Bárbara contó que el empleador de su pareja "le prometió que lo iba a poner en blanco y por eso él llegó a trabajar hasta 32 horas seguidas, estaba muy esperanzado con eso". Pablo es padre de una niña de 4 años y, según su pareja, con "parte de esa plata que le debían tenía que asistir a su hija y ver si conseguía otro trabajo". La idea de Pablo era poder sacar su moto del corralón, donde la habían llevado desde hace un tiempo por infracciones, para intentar por el lado de hacer repartos o bien un servicio de Uber. "Pablo cargó mucha bronca, pero en ningún momento pensó en prenderse fuego", aseguró Bárbara.

Un día de furia

Los hechos que tienen a Pablo en grave estado se desencadenaron el 13 de marzo pasado cuando llegó a la empresa donde estaba destinado; "Expreso For Zap", y allí se comunicó con su empleador para reclamarle el dinero adeudado.

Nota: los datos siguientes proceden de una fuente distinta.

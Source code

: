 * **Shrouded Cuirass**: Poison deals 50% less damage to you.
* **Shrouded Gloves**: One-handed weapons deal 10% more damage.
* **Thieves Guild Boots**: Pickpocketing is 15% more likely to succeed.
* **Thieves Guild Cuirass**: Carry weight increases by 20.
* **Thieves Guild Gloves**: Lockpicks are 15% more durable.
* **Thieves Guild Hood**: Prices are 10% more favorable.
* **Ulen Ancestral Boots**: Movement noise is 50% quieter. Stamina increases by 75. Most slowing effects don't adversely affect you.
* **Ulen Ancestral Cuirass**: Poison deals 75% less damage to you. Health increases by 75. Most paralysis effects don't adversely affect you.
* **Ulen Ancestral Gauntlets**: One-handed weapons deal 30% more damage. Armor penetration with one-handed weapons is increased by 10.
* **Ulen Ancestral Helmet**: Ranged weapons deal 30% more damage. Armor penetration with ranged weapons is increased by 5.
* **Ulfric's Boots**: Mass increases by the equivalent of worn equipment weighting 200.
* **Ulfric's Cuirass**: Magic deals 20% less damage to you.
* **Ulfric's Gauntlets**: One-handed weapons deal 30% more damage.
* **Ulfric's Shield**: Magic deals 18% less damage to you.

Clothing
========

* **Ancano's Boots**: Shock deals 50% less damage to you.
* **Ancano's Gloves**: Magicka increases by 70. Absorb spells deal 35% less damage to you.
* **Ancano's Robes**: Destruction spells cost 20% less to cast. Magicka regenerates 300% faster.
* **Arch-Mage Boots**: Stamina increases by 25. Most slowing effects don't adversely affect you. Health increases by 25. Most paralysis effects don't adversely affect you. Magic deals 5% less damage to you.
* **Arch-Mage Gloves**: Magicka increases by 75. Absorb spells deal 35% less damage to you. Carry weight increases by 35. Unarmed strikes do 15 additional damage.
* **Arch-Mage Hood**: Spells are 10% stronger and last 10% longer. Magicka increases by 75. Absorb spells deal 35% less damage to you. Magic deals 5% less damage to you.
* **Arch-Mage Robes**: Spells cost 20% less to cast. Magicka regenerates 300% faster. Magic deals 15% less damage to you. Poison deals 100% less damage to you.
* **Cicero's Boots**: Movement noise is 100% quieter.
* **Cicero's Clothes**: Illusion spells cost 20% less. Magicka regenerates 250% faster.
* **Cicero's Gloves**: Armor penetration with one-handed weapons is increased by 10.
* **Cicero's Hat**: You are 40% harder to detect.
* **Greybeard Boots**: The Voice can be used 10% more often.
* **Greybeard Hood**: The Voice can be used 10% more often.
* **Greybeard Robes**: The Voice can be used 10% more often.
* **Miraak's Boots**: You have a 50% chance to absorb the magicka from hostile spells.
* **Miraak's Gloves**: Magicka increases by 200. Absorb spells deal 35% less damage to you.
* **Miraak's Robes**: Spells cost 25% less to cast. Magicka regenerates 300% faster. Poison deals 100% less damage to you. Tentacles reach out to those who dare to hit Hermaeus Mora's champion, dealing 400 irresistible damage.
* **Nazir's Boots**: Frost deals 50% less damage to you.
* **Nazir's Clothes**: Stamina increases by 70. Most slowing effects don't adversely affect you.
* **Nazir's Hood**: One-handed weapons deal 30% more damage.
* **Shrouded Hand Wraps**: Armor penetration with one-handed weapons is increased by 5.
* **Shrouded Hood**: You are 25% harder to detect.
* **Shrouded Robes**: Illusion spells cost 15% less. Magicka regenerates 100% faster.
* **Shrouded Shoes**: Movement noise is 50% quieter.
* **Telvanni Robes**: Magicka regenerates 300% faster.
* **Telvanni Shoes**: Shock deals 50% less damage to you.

Minutos después el gerente de la empresa de logística llamó a la policía. Así, varios agentes intentaron disuadirlo y finalmente le dispararon con una pistola eléctrica Taser para intentar reducirlo y sacarlo de esa situación violenta.

"No sabemos todavía si fue un mal uso de la Taser de parte de la policía lo que ocasionó el accidente. En ningún momento se ve que Pablo se hubiera rociado con nafta y tampoco le dice a Nicolás (su empleador) que estaba en esa situación como para apretarlo", dijo su pareja.

Los compañeros de Pablo le comentaron a la mujer que en la garita había un bidón con nafta, que se usa habitualmente en la empresa para limpiar elementos, y que es probable que la chispa de la pistola haya golpeado el bidón o entrado directamente en el interior.

Barbi comentó que Pablo no estaba ni deprimido ni descontrolado. "Es un hombre con mucha fuerza y esperanza de mejorar. Es tranquilo y callado"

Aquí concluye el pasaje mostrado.